Mechanical harvesters (wheeled or tracked, first developed in Scandinavia during the 1970s and 1980s) perform the entire felling and sawing sequence, from cutting down a tree near the ground to removing its branches and bucking it. Stumps, branches, and treetops remain on-site to recycle nutrients. There is also an option to harvest entire trees (leaving only stumps) by using a sequence of a feller-buncher, chipper, and truck loader, which obviously leads to the recycling only of the nutrients in the stumps. Wood chips are burned (sometimes after preliminary drying) to produce steam for electricity generation, or for both heat and electricity in cogeneration plants.
Figure 3.7
Pine (Pinus taeda) plantation in the United States. USDA.

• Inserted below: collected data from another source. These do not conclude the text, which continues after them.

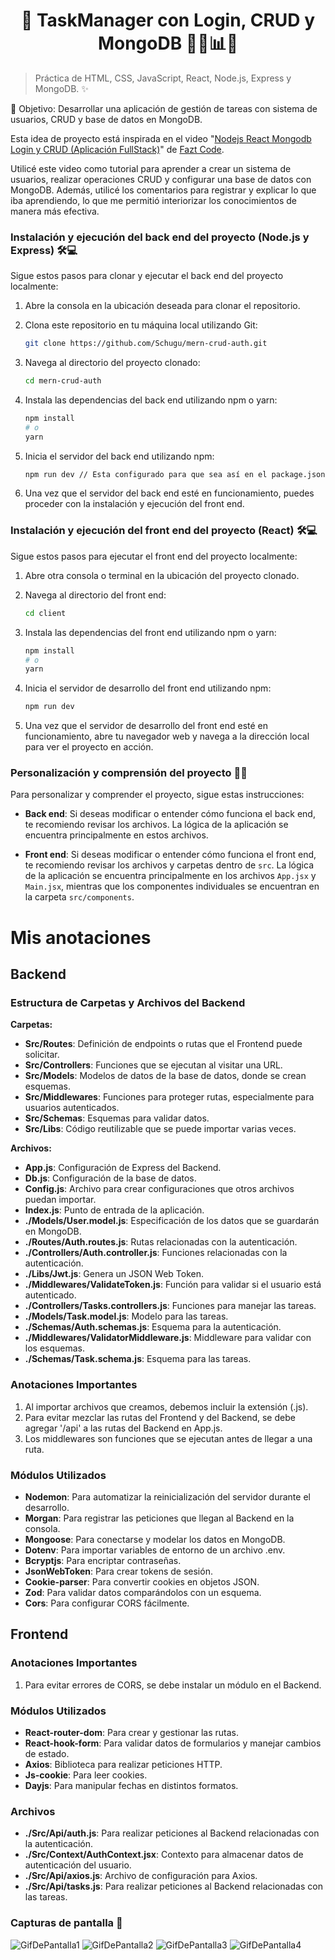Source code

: <h1 align='center'>🌟 TaskManager con Login, CRUD y MongoDB 🔐🔄📊🌟</h1>

> Práctica de HTML, CSS, JavaScript, React, Node.js, Express y MongoDB. ✨

🎯 Objetivo: Desarrollar una aplicación de gestión de tareas con sistema de usuarios, CRUD y base de datos en MongoDB.

Esta idea de proyecto está inspirada en el video "[Nodejs React Mongodb Login y CRUD (Aplicación FullStack)](https://youtu.be/NmkY4JgS21A?si=qWD6Td1IJp2UYNN6)" de [Fazt Code](https://www.youtube.com/@blackcode2).

Utilicé este video como tutorial para aprender a crear un sistema de usuarios, realizar operaciones CRUD y configurar una base de datos con MongoDB. Además, utilicé los comentarios para registrar y explicar lo que iba aprendiendo, lo que me permitió interiorizar los conocimientos de manera más efectiva.

### Instalación y ejecución del back end del proyecto (Node.js y Express) 🛠️💻

Sigue estos pasos para clonar y ejecutar el back end del proyecto localmente:

1. Abre la consola en la ubicación deseada para clonar el repositorio.

2. Clona este repositorio en tu máquina local utilizando Git:

    ```bash
    git clone https://github.com/Schugu/mern-crud-auth.git
    ```

3. Navega al directorio del proyecto clonado:

    ```bash
    cd mern-crud-auth
    ```

4. Instala las dependencias del back end utilizando npm o yarn:

    ```bash
    npm install
    # o
    yarn
    ```

5. Inicia el servidor del back end utilizando npm:

    ```bash
    npm run dev // Esta configurado para que sea así en el package.json 
    ```

7. Una vez que el servidor del back end esté en funcionamiento, puedes proceder con la instalación y ejecución del front end.

### Instalación y ejecución del front end del proyecto (React) 🛠️💻

Sigue estos pasos para ejecutar el front end del proyecto localmente:

1. Abre otra consola o terminal en la ubicación del proyecto clonado.

2. Navega al directorio del front end:

    ```bash
    cd client
    ```

3. Instala las dependencias del front end utilizando npm o yarn:

    ```bash
    npm install
    # o
    yarn
    ```

4. Inicia el servidor de desarrollo del front end utilizando npm:

    ```bash
    npm run dev
    ```

5. Una vez que el servidor de desarrollo del front end esté en funcionamiento, abre tu navegador web y navega a la dirección local para ver el proyecto en acción.

### Personalización y comprensión del proyecto 🎨🧠

Para personalizar y comprender el proyecto, sigue estas instrucciones:

- **Back end**: Si deseas modificar o entender cómo funciona el back end, te recomiendo revisar los archivos. La lógica de la aplicación se encuentra principalmente en estos archivos.

- **Front end**: Si deseas modificar o entender cómo funciona el front end, te recomiendo revisar los archivos y carpetas dentro de `src`. La lógica de la aplicación se encuentra principalmente en los archivos `App.jsx` y `Main.jsx`, mientras que los componentes individuales se encuentran en la carpeta `src/components`.



# Mis anotaciones
## Backend 
### Estructura de Carpetas y Archivos del Backend

**Carpetas:**

- **Src/Routes**: Definición de endpoints o rutas que el Frontend puede solicitar.
- **Src/Controllers**: Funciones que se ejecutan al visitar una URL.
- **Src/Models**: Modelos de datos de la base de datos, donde se crean esquemas.
- **Src/Middlewares**: Funciones para proteger rutas, especialmente para usuarios autenticados.
- **Src/Schemas**: Esquemas para validar datos.
- **Src/Libs**: Código reutilizable que se puede importar varias veces.

**Archivos:**

- **App.js**: Configuración de Express del Backend.
- **Db.js**: Configuración de la base de datos.
- **Config.js**: Archivo para crear configuraciones que otros archivos puedan importar.
- **Index.js**: Punto de entrada de la aplicación.
- **./Models/User.model.js**: Especificación de los datos que se guardarán en MongoDB.
- **./Routes/Auth.routes.js**: Rutas relacionadas con la autenticación.
- **./Controllers/Auth.controller.js**: Funciones relacionadas con la autenticación.
- **./Libs/Jwt.js**: Genera un JSON Web Token.
- **./Middlewares/ValidateToken.js**: Función para validar si el usuario está autenticado.
- **./Controllers/Tasks.controllers.js**: Funciones para manejar las tareas.
- **./Models/Task.model.js**: Modelo para las tareas.
- **./Schemas/Auth.schemas.js**: Esquema para la autenticación.
- **./Middlewares/ValidatorMiddleware.js**: Middleware para validar con los esquemas.
- **./Schemas/Task.schema.js**: Esquema para las tareas.

### Anotaciones Importantes

1. Al importar archivos que creamos, debemos incluir la extensión (.js).
2. Para evitar mezclar las rutas del Frontend y del Backend, se debe agregar '/api' a las rutas del Backend en App.js.
3. Los middlewares son funciones que se ejecutan antes de llegar a una ruta.

### Módulos Utilizados

- **Nodemon**: Para automatizar la reinicialización del servidor durante el desarrollo.
- **Morgan**: Para registrar las peticiones que llegan al Backend en la consola.
- **Mongoose**: Para conectarse y modelar los datos en MongoDB.
- **Dotenv**: Para importar variables de entorno de un archivo .env.
- **Bcryptjs**: Para encriptar contraseñas.
- **JsonWebToken**: Para crear tokens de sesión.
- **Cookie-parser**: Para convertir cookies en objetos JSON.
- **Zod**: Para validar datos comparándolos con un esquema.
- **Cors**: Para configurar CORS fácilmente.


## Frontend
### Anotaciones Importantes

1. Para evitar errores de CORS, se debe instalar un módulo en el Backend.

### Módulos Utilizados

- **React-router-dom**: Para crear y gestionar las rutas.
- **React-hook-form**: Para validar datos de formularios y manejar cambios de estado.
- **Axios**: Biblioteca para realizar peticiones HTTP.
- **Js-cookie**: Para leer cookies.
- **Dayjs**: Para manipular fechas en distintos formatos.

### Archivos

- **./Src/Api/auth.js**: Para realizar peticiones al Backend relacionadas con la autenticación.
- **./Src/Context/AuthContext.jsx**: Contexto para almacenar datos de autenticación del usuario.
- **./Src/Api/axios.js**: Archivo de configuración para Axios.
- **./Src/Api/tasks.js**: Para realizar peticiones al Backend relacionadas con las tareas.

### Capturas de pantalla 📸
<img src='public/CapturaDePantalla1.gif' alt='GifDePantalla1'>
<img src='public/CapturaDePantalla2.gif' alt='GifDePantalla2'>
<img src='public/CapturaDePantalla3.gif' alt='GifDePantalla3'>
<img src='public/CapturaDePantalla4.gif' alt='GifDePantalla4'>




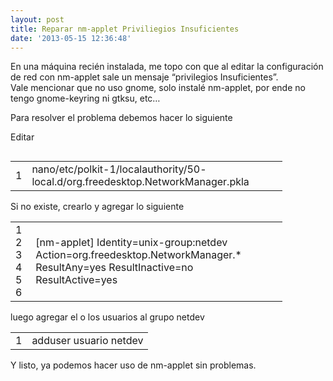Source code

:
 ```yaml
---
layout: post
title: Reparar nm-applet Priviliegios Insuficientes
date: '2013-05-15 12:36:48'
---
```



En una máquina recién instalada, me topo con que al editar la configuración de red con nm-applet sale un mensaje “privilegios Insuficientes”.  
 Vale mencionar que no uso gnome, solo instalé nm-applet, por ende no tengo gnome-keyring ni gtksu, etc…

Para resolver el problema debemos hacer lo siguiente

Editar

<div class="codecolorer-container bash default" style="overflow:auto;white-space:nowrap;width:435px;"><table cellpadding="0" cellspacing="0"><tbody><tr><td class="line-numbers"><div>1  
</div></td><td><div class="bash codecolorer"><span class="kw2">nano</span><span class="sy0">/</span>etc<span class="sy0">/</span>polkit-<span class="nu0">1</span><span class="sy0">/</span>localauthority<span class="sy0">/</span><span class="nu0">50</span>-local.d<span class="sy0">/</span>org.freedesktop.NetworkManager.pkla</div></td></tr></tbody></table></div>Si no existe, crearlo y agregar lo siguiente

<div class="codecolorer-container bash default" style="overflow:auto;white-space:nowrap;width:435px;"><table cellpadding="0" cellspacing="0"><tbody><tr><td class="line-numbers"><div>1  
2  
3  
4  
5  
6  
</div></td><td><div class="bash codecolorer"><span class="br0">[</span>nm-applet<span class="br0">]</span>  
<span class="re2">Identity</span>=unix-group:netdev  
<span class="re2">Action</span>=org.freedesktop.NetworkManager.<span class="sy0">*</span>  
<span class="re2">ResultAny</span>=<span class="kw2">yes</span>  
<span class="re2">ResultInactive</span>=no  
<span class="re2">ResultActive</span>=<span class="kw2">yes</span></div></td></tr></tbody></table></div>luego agregar el o los usuarios al grupo netdev

<div class="codecolorer-container bash default" style="overflow:auto;white-space:nowrap;width:435px;"><table cellpadding="0" cellspacing="0"><tbody><tr><td class="line-numbers"><div>1  
</div></td><td><div class="bash codecolorer">adduser usuario netdev</div></td></tr></tbody></table></div>Y listo, ya podemos hacer uso de nm-applet sin problemas.


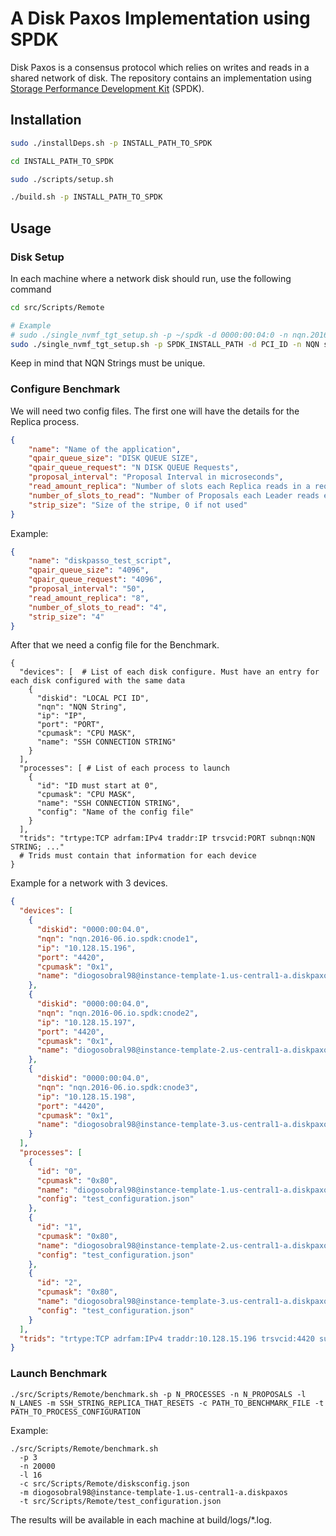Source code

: # A Disk Paxos Implementation using SPDK

Disk Paxos is a consensus protocol which relies on writes and reads in a shared network of disk. The repository contains an implementation using [Storage Performance Development Kit](https://spdk.io) (SPDK).

## Installation

```bash
sudo ./installDeps.sh -p INSTALL_PATH_TO_SPDK

cd INSTALL_PATH_TO_SPDK

sudo ./scripts/setup.sh

./build.sh -p INSTALL_PATH_TO_SPDK
```

## Usage

### Disk Setup

In each machine where a network disk should run, use the following command

```bash
cd src/Scripts/Remote

# Example
# sudo ./single_nvmf_tgt_setup.sh -p ~/spdk -d 0000:00:04:0 -n nqn.2016-06.io.spdk:cnode1 -i 35.225.240.68 -c 4420 -m 0x2
sudo ./single_nvmf_tgt_setup.sh -p SPDK_INSTALL_PATH -d PCI_ID -n NQN string -i IP_ADDRESS -c PORT -m CPU_MASK
```

Keep in mind that NQN Strings must be unique.

### Configure Benchmark

We will need two config files. The first one will have the details for the Replica process.

```json
{
    "name": "Name of the application",
    "qpair_queue_size": "DISK QUEUE SIZE",
    "qpair_queue_request": "N DISK QUEUE Requests",
    "proposal_interval": "Proposal Interval in microseconds",
    "read_amount_replica": "Number of slots each Replica reads in a request",
    "number_of_slots_to_read": "Number of Proposals each Leader reads each time",
    "strip_size": "Size of the stripe, 0 if not used"
}
```

Example:
```json
{
    "name": "diskpasso_test_script",
    "qpair_queue_size": "4096",
    "qpair_queue_request": "4096",
    "proposal_interval": "50",
    "read_amount_replica": "8",
    "number_of_slots_to_read": "4",
    "strip_size": "4"
}
```

After that we need a config file for the Benchmark.

```
{
  "devices": [  # List of each disk configure. Must have an entry for each disk configured with the same data
    {
      "diskid": "LOCAL PCI ID",
      "nqn": "NQN String",
      "ip": "IP",
      "port": "PORT",
      "cpumask": "CPU MASK",
      "name": "SSH CONNECTION STRING"
    }
  ],
  "processes": [ # List of each process to launch
    {
      "id": "ID must start at 0",
      "cpumask": "CPU MASK",
      "name": "SSH CONNECTION STRING",
      "config": "Name of the config file"
    }
  ],
  "trids": "trtype:TCP adrfam:IPv4 traddr:IP trsvcid:PORT subnqn:NQN STRING; ..."
  # Trids must contain that information for each device
}
```

Example for a network with 3 devices.

```json
{
  "devices": [
    {
      "diskid": "0000:00:04.0",
      "nqn": "nqn.2016-06.io.spdk:cnode1",
      "ip": "10.128.15.196",
      "port": "4420",
      "cpumask": "0x1",
      "name": "diogosobral98@instance-template-1.us-central1-a.diskpaxos"
    },
    {
      "diskid": "0000:00:04.0",
      "nqn": "nqn.2016-06.io.spdk:cnode2",
      "ip": "10.128.15.197",
      "port": "4420",
      "cpumask": "0x1",
      "name": "diogosobral98@instance-template-2.us-central1-a.diskpaxos"
    },
    {
      "diskid": "0000:00:04.0",
      "nqn": "nqn.2016-06.io.spdk:cnode3",
      "ip": "10.128.15.198",
      "port": "4420",
      "cpumask": "0x1",
      "name": "diogosobral98@instance-template-3.us-central1-a.diskpaxos"
    }
  ],
  "processes": [
    {
      "id": "0",
      "cpumask": "0x80",
      "name": "diogosobral98@instance-template-1.us-central1-a.diskpaxos",
      "config": "test_configuration.json"
    },
    {
      "id": "1",
      "cpumask": "0x80",
      "name": "diogosobral98@instance-template-2.us-central1-a.diskpaxos",
      "config": "test_configuration.json"
    },
    {
      "id": "2",
      "cpumask": "0x80",
      "name": "diogosobral98@instance-template-3.us-central1-a.diskpaxos",
      "config": "test_configuration.json"
    }
  ],
  "trids": "trtype:TCP adrfam:IPv4 traddr:10.128.15.196 trsvcid:4420 subnqn:nqn.2016-06.io.spdk:cnode1;trtype:TCP adrfam:IPv4 traddr:10.128.15.197 trsvcid:4420 subnqn:nqn.2016-06.io.spdk:cnode2;trtype:TCP adrfam:IPv4 traddr:10.128.15.198 trsvcid:4420 subnqn:nqn.2016-06.io.spdk:cnode3;"
}
```

### Launch Benchmark

```
./src/Scripts/Remote/benchmark.sh -p N_PROCESSES -n N_PROPOSALS -l N_LANES -m SSH_STRING_REPLICA_THAT_RESETS -c PATH_TO_BENCHMARK_FILE -t PATH_TO_PROCESS_CONFIGURATION
```

Example:
```
./src/Scripts/Remote/benchmark.sh
  -p 3
  -n 20000
  -l 16
  -c src/Scripts/Remote/disksconfig.json
  -m diogosobral98@instance-template-1.us-central1-a.diskpaxos
  -t src/Scripts/Remote/test_configuration.json
```

The results will be available in each machine at build/logs/*.log.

The combustion of woody phytomass is done most efficiently (close to 90%) in circulating or bubbling fluidized bed boilers (Khan et al. 2009). Gasification (in low - or high-pressure gasifiers) converts as much as 80%85% of energy feed into a gas whose
composition is dominated by CO and H2 and whose energy density is, depending on the procedure used, as low as 5.4 MJ/m3 or as high as 17 MJ/m3 (Worley and Yale 2012). When phytomass-derived gas is used in engines or turbines to generate electricity, the overall efficiency of the sequence could be as high as 35%-40%. Converting wood chips to methanol (CH3OH) can be done with efficiencies of up to 70% (Methanol Institute 2013).
Typical yields of Brazilian eucalyptus plantations rose from about 12 t/ha in 1980 to 21 t/ha in 2011 (CNI 2012), but sustainable yields are much lower in other tropical regions, usually less than 10 t/ha in Africa, India, and Southeast Asia (ITTO 2009). Even when wood from a highly productive tropical plantation (20 t/ha, 1.2 W/m2) is burned, maximum power densities would be close to 1.1 W/m2 for heat generation, 1 W/m2 for gasification, around 0.8 W/m2 for methanol production, and less than 0.5 W/m2 for gas used for electricity generation. The power densities of methanol production and electricity generation based on woody phytomass harvested in tree plantations in temperate climates would be, in most cases, no more than half of the above values. A specific example shows what a temperate-climate harvest of 10 t/ha would imply for generating electricity by burning wood chips in a large power plant. Even with an average energy density of 19 GJ/t the plantation would yield no more than 190 GJ/ha, resulting in a harvest power density of 0.6 W/m2.
Box 3.8
Power density of wood burning
Box 3.9
Land claimed by a tree plantation
To supply a 1-GWe wood-fired power plant operating with a capacity factor of 70% and a conversion efficiency of 35% would require an annual harvest of about 330,000 ha of fast-growing tree plantation, the equivalent of a square with sides of nearly 58 km.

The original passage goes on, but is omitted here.